▸ **EXERCISE DETAILS**:
An exact, complete copy of the entries is what is needed.

Data records

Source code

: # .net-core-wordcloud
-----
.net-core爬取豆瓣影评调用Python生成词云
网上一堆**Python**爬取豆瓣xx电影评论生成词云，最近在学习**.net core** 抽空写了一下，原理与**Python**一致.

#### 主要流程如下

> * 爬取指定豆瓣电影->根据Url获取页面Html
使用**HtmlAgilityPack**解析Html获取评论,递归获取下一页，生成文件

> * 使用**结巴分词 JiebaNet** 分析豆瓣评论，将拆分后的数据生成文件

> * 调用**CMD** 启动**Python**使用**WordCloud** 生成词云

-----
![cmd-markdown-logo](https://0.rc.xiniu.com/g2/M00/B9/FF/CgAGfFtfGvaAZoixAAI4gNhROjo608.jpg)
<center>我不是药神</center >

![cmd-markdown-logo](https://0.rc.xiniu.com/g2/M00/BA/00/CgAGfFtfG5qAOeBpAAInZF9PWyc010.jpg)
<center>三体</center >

▸ **RESPONSE AREA**:
Source code

: # .net-core-wordcloud
-----
.net-core爬取豆瓣影评调用Python生成词云
网上一堆**Python**爬取豆瓣xx电影评论生成词云，最近在学习**.net core** 抽空写了一下，原理与**Python**一致.

#### 主要流程如下

> * 爬取指定豆瓣电影->根据Url获取页面Html
使用**HtmlAgilityPack**解析Html获取评论,递归获取下一页，生成文件

> * 使用**结巴分词 JiebaNet** 分析豆瓣评论，将拆分后的数据生成文件

> * 调用**CMD** 启动**Python**使用**WordCloud** 生成词云

-----
![cmd-markdown-logo](https://0.rc.xiniu.com/g2/M00/B9/FF/CgAGfFtfGvaAZoixAAI4gNhROjo608.jpg)
<center>我不是药神</center >

![cmd-markdown-logo](https://0.rc.xiniu.com/g2/M00/BA/00/CgAGfFtfG5qAOeBpAAInZF9PWyc010.jpg)
<center>三体</center >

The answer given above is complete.